━━━━━ Data section ━━━━━
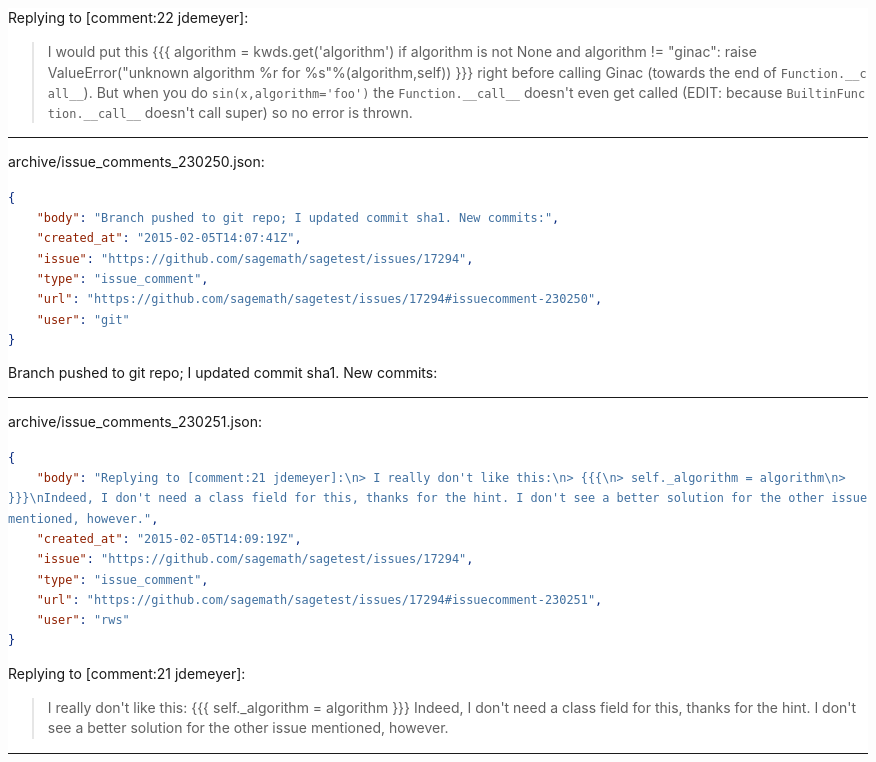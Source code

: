 Replying to [comment:22 jdemeyer]:
> I would put this
> {{{
> algorithm = kwds.get('algorithm')
> if algorithm is not None and algorithm != "ginac":
>     raise ValueError("unknown algorithm %r for %s"%(algorithm,self))
> }}}
> right before calling Ginac (towards the end of `Function.__call__`).
But when you do `sin(x,algorithm='foo')` the `Function.__call__` doesn't even get called (EDIT: because `BuiltinFunction.__call__` doesn't call super) so no error is thrown.



---

archive/issue_comments_230250.json:
```json
{
    "body": "Branch pushed to git repo; I updated commit sha1. New commits:",
    "created_at": "2015-02-05T14:07:41Z",
    "issue": "https://github.com/sagemath/sagetest/issues/17294",
    "type": "issue_comment",
    "url": "https://github.com/sagemath/sagetest/issues/17294#issuecomment-230250",
    "user": "git"
}
```

Branch pushed to git repo; I updated commit sha1. New commits:



---

archive/issue_comments_230251.json:
```json
{
    "body": "Replying to [comment:21 jdemeyer]:\n> I really don't like this:\n> {{{\n> self._algorithm = algorithm\n> }}}\nIndeed, I don't need a class field for this, thanks for the hint. I don't see a better solution for the other issue mentioned, however.",
    "created_at": "2015-02-05T14:09:19Z",
    "issue": "https://github.com/sagemath/sagetest/issues/17294",
    "type": "issue_comment",
    "url": "https://github.com/sagemath/sagetest/issues/17294#issuecomment-230251",
    "user": "rws"
}
```

Replying to [comment:21 jdemeyer]:
> I really don't like this:
> {{{
> self._algorithm = algorithm
> }}}
Indeed, I don't need a class field for this, thanks for the hint. I don't see a better solution for the other issue mentioned, however.



---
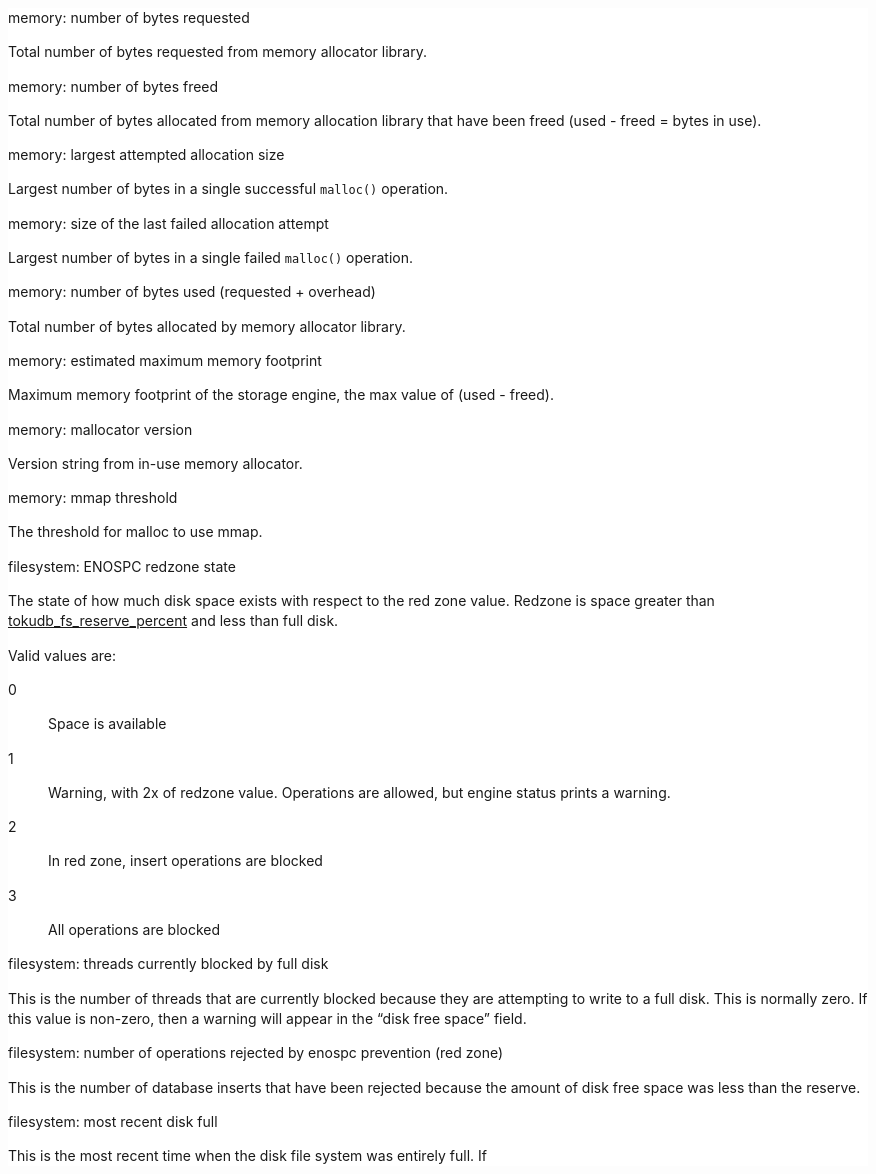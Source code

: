 <tr class="row-odd"><td><p>memory: number of bytes requested</p></td>
<td><p>Total number of bytes requested from memory allocator library.</p></td>
</tr>
<tr class="row-even"><td><p>memory: number of bytes freed</p></td>
<td><p>Total number of bytes allocated from memory allocation library that have been
freed (used - freed = bytes in use).</p></td>
</tr>
<tr class="row-odd"><td><p>memory: largest attempted allocation size</p></td>
<td><p>Largest number of bytes in a single successful <code class="docutils literal notranslate"><span class="pre">malloc()</span></code> operation.</p></td>
</tr>
<tr class="row-even"><td><p>memory: size of the last failed allocation attempt</p></td>
<td><p>Largest number of bytes in a single failed <code class="docutils literal notranslate"><span class="pre">malloc()</span></code> operation.</p></td>
</tr>
<tr class="row-odd"><td><p>memory: number of bytes used (requested + overhead)</p></td>
<td><p>Total number of bytes allocated by memory allocator library.</p></td>
</tr>
<tr class="row-even"><td><p>memory: estimated maximum memory footprint</p></td>
<td><p>Maximum memory footprint of the storage engine,
the max value of (used - freed).</p></td>
</tr>
<tr class="row-odd"><td><p>memory: mallocator version</p></td>
<td><p>Version string from in-use memory allocator.</p></td>
</tr>
<tr class="row-even"><td><p>memory: mmap threshold</p></td>
<td><p>The threshold for malloc to use mmap.</p></td>
</tr>
<tr class="row-odd"><td><p>filesystem: ENOSPC redzone state</p></td>
<td><p>The state of how much disk space exists with respect to the red zone value.
Redzone is space greater than <a class="reference internal" href="tokudb_variables.html#tokudb_fs_reserve_percent"><span class="std std-ref">tokudb_fs_reserve_percent</span></a> and less
than full disk.</p>
<p>Valid values are:</p>
<dl class="field-list simple">
<dt class="field-odd">0</dt>
<dd class="field-odd"><p>Space is available</p>
</dd>
<dt class="field-even">1</dt>
<dd class="field-even"><p>Warning, with 2x of redzone value. Operations are allowed, but engine
status prints a warning.</p>
</dd>
<dt class="field-odd">2</dt>
<dd class="field-odd"><p>In red zone, insert operations are blocked</p>
</dd>
<dt class="field-even">3</dt>
<dd class="field-even"><p>All operations are blocked</p>
</dd>
</dl>
</td>
</tr>
<tr class="row-even"><td><p>filesystem: threads currently blocked by full disk</p></td>
<td><p>This is the number of threads that are currently blocked because they are
attempting to write to a full disk. This is normally zero. If this value is
non-zero, then a warning will appear in the “disk free space” field.</p></td>
</tr>
<tr class="row-odd"><td><p>filesystem: number of operations rejected by enospc prevention (red zone)</p></td>
<td><p>This is the number of database inserts that have been rejected because the
amount of disk free space was less than the reserve.</p></td>
</tr>
<tr class="row-even"><td><p>filesystem: most recent disk full</p></td>
<td><p>This is the most recent time when the disk file system was entirely full. If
━━━━━
Directions:
Using the entries above, output exactly the lines between the line holding "<td><p>The state of" and the line holding "recent disk full</p></td>", end lines included, and nothing more.

Solution to this problem:
<td><p>The state of how much disk space exists with respect to the red zone value.
Redzone is space greater than <a class="reference internal" href="tokudb_variables.html#tokudb_fs_reserve_percent"><span class="std std-ref">tokudb_fs_reserve_percent</span></a> and less
than full disk.</p>
<p>Valid values are:</p>
<dl class="field-list simple">
<dt class="field-odd">0</dt>
<dd class="field-odd"><p>Space is available</p>
</dd>
<dt class="field-even">1</dt>
<dd class="field-even"><p>Warning, with 2x of redzone value. Operations are allowed, but engine
status prints a warning.</p>
</dd>
<dt class="field-odd">2</dt>
<dd class="field-odd"><p>In red zone, insert operations are blocked</p>
</dd>
<dt class="field-even">3</dt>
<dd class="field-even"><p>All operations are blocked</p>
</dd>
</dl>
</td>
</tr>
<tr class="row-even"><td><p>filesystem: threads currently blocked by full disk</p></td>
<td><p>This is the number of threads that are currently blocked because they are
attempting to write to a full disk. This is normally zero. If this value is
non-zero, then a warning will appear in the “disk free space” field.</p></td>
</tr>
<tr class="row-odd"><td><p>filesystem: number of operations rejected by enospc prevention (red zone)</p></td>
<td><p>This is the number of database inserts that have been rejected because the
amount of disk free space was less than the reserve.</p></td>
</tr>
<tr class="row-even"><td><p>filesystem: most recent disk full</p></td>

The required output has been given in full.